En 1964, il dirige « La mia Signora » et « Il disco volante », tous les deux avec Silvana Mangano et Alberto Sordi. En 1967, le « polar pop » Col cuore in gola (« En cinquième vitesse ») avec Jean-Louis Trintignant, donne naissance à une série de films londoniens.

On lui propose en 1976 un sujet érotique, « Salon Kitty, » dont il réécrit le scénario pour en faire une assez sombre satire sociale.
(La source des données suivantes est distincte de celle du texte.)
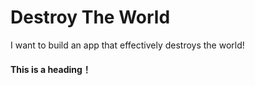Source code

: # Destroy The World
I want to build an app that effectively destroys the world!

#### This is a heading！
Le titre s'inspire de Salon Kitty, un bordel de Berlin dans les années 30. Quelques mois après le début de la Seconde Guerre mondiale, le Troisième Reich reprend en mains le plus luxueux des bordels berlinois, le Salon Kitty, dont la vocation n'est plus uniquement de pourvoir aux fantasmes de sa clientèle, mais de l'espionner, de lui soutirer des confidences. Surtout lorsqu'il s'agit de dignitaires étrangers, d'hommes d'affaires et d'officiers allemands.

Chargé, dans l'ombre, de diriger l'établissement, Wallenberg, un nazi arriviste, sélectionne les filles les plus belles et les plus fanatiques. À la fois prostituées et espionnes, elles remplissent parfaitement leur mission. Du moins jusqu'au jour où l'une d'entre elles, Margharita, tombe amoureuse d'un capitaine de la Luftwaffe hostile à Hitler.
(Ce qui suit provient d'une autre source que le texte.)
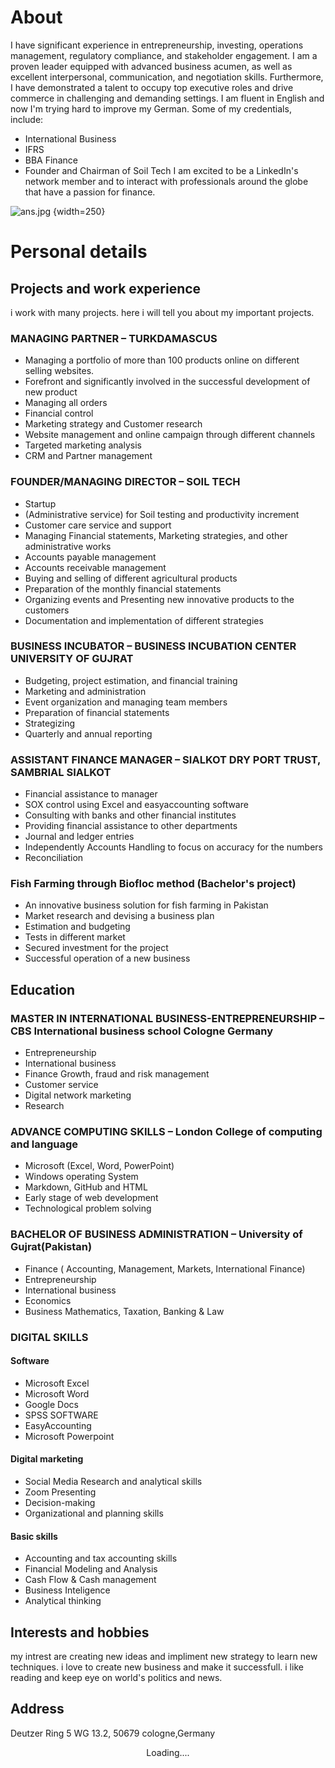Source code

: # About
I have significant experience in entrepreneurship, investing, operations management, regulatory compliance, and stakeholder engagement. I am a proven leader equipped with advanced business acumen, as well as excellent interpersonal, communication, and negotiation skills. Furthermore, I have demonstrated a talent to occupy top executive roles and drive commerce in challenging and demanding settings. I am fluent in English and now I'm trying hard to improve my German. Some of my credentials, include:
- International Business
- IFRS
- BBA Finance
- Founder and Chairman of Soil Tech
I am excited to be a LinkedIn's network member and to interact with professionals around the globe that have a passion for finance.

![ans.jpg](ans.JPG) {width=250}

# Personal details

## Projects and work experience 
i work with many projects. here i will tell you about my important projects. 
### MANAGING PARTNER – TURKDAMASCUS
* Managing a portfolio of more than 100 products online on different selling websites.
* Forefront and significantly involved in the successful development of new product
* Managing all orders
* Financial control
* Marketing strategy and Customer research
* Website management and online campaign through different channels
* Targeted marketing analysis
* CRM and Partner management
### FOUNDER/MANAGING DIRECTOR – SOIL TECH
* Startup
* (Administrative service) for Soil testing and productivity increment
* Customer care service and support
* Managing Financial statements, Marketing strategies, and other administrative works
* Accounts payable management
* Accounts receivable management
* Buying and selling of different agricultural products
* Preparation of the monthly financial statements
* Organizing events and Presenting new innovative products to the customers
* Documentation and implementation of different strategies
### BUSINESS INCUBATOR – BUSINESS INCUBATION CENTER UNIVERSITY OF GUJRAT
* Budgeting, project estimation, and financial training
* Marketing and administration
* Event organization and managing team members
* Preparation of financial statements
* Strategizing
* Quarterly and annual reporting
### ASSISTANT FINANCE MANAGER – SIALKOT DRY PORT TRUST, SAMBRIAL SIALKOT
* Financial assistance to manager
* SOX control using Excel and easyaccounting software
* Consulting with banks and other financial institutes
* Providing financial assistance to other departments
* Journal and ledger entries
* Independently Accounts Handling to focus on accuracy for the numbers
* Reconciliation
### Fish Farming through Biofloc method (Bachelor's project)
* An innovative business solution for fish farming in Pakistan
* Market research and devising a business plan
* Estimation and budgeting
* Tests in different market
* Secured investment for the project
* Successful operation of a new business
## Education

### MASTER IN INTERNATIONAL BUSINESS-ENTREPRENEURSHIP – CBS International business school Cologne Germany

* Entrepreneurship
* International business
* Finance Growth, fraud and risk management
* Customer service
* Digital network marketing
* Research
### ADVANCE COMPUTING SKILLS – London College of computing and language
* Microsoft (Excel, Word, PowerPoint)
* Windows operating System
* Markdown, GitHub and HTML
* Early stage of web development
* Technological problem solving
### BACHELOR OF BUSINESS ADMINISTRATION – University of Gujrat(Pakistan)
* Finance ( Accounting, Management, Markets, International Finance)
* Entrepreneurship
* International business
* Economics
* Business Mathematics, Taxation, Banking & Law
### DIGITAL SKILLS
#### Software
* Microsoft Excel 
* Microsoft Word 
* Google Docs 
* SPSS SOFTWARE        
* EasyAccounting 
* Microsoft Powerpoint
#### Digital marketing
* Social Media Research and analytical skills 
* Zoom Presenting        
* Decision-making 
* Organizational and planning skills
#### Basic skills
* Accounting and tax accounting skills 
* Financial Modeling and Analysis 
* Cash Flow & Cash management 
* Business Inteligence           
* Analytical thinking
## Interests and hobbies
my intrest are creating new ideas and impliment new strategy to learn new techniques. i love to create new business and make it successfull. 
i like reading and keep eye on world's politics and news.
## Address 
Deutzer Ring 5 WG 13.2, 50679 cologne,Germany
<center>Loading....</center>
Le succès de ce film amène Bob Guccione, propriétaire de Penthouse, à choisir Tinto Brass pour une adaptation à gros budget du roman « Caligula » de Gore Vidal. Brass refusant d'y inclure les séquences voulues par Guccione est mis à la porte. Bien que désavoué par Brass, ce film de 1979 reste la plus célèbre de ses œuvres.
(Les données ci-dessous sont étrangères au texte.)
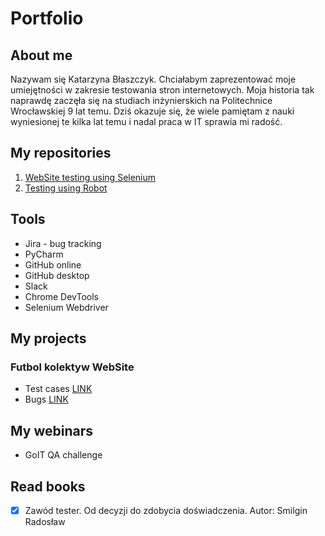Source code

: # Portfolio


## About me

Nazywam się Katarzyna Błaszczyk. Chciałabym zaprezentować moje umiejętności w zakresie testowania stron internetowych. Moja historia tak naprawdę zaczęła się na studiach inżynierskich na Politechnice Wrocławskiej 9 lat temu. Dziś okazuje się, że wiele pamiętam z nauki wyniesionej te kilka lat temu i nadal praca w IT sprawia mi radość.


## My repositories

 1. [WebSite testing using Selenium](https://github.com/KatBlasz/dareIT.git)
 2. [Testing using Robot](https://github.com/KatBlasz/panelscout_robotframework.git)

## Tools
 - Jira - bug tracking
 - PyCharm
 - GitHub online
 - GitHub desktop
 - Slack
 - Chrome DevTools
 - Selenium Webdriver

 ## My projects

 ### Futbol kolektyw WebSite

 - Test cases [LINK](https://drive.google.com/drive/folders/1DL2wA7zvczSsKRSMs0-sYwYGH59kGL6-?usp=sharing)
 - Bugs [LINK](https://drive.google.com/drive/folders/10D1DAoGwYYLOTW45MiL12P4SlWt28JAs?usp=sharing)

## My webinars
- GoIT QA challenge

## Read books
- [x]  Zawód tester. Od decyzji do zdobycia doświadczenia. Autor:	Smilgin Radosław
Tinto Brass se tourne ensuite vers l'érotisme, manière pour lui de dénoncer l'hypocrisie de la censure comme dans « Senso '45 » (2002) ou la comédie « Fallo ! » (2003), jusqu'à Monamour en 2005.

En 2002, la Cinémathèque française lui a consacré un hommage, « Éloge de la chair ».

SYNOPSIS DU FILM
Le film brosse le portrait d’une femme, Teresa (Stefania Sandrelli) qui s’offre à son futur gendre, Laszlo (Franco Branciaroli) pour répondre aux fantasmes de son mari Nino (Frank Finlay), obsédé sexuel à la santé défaillante
En 1940, à Venise, alors que l'Italie fasciste s’apprête à entrer en guerre, Nino, un homme déclinant et libertin, tient le journal de ses frustrations et de ses fantasmes avec le désir inavoué que Teresa, sa très belle épouse, le lise. Laszlo, son futur gendre, est photographe. Nino obtient sa complicité en lui demandant de développer des photos de sa femme en tenue suggestive. Laszlo accepte mais fait en sorte que Lisa (Barbara Cupisti), sa fiancée, fasciste convaincue, les trouve.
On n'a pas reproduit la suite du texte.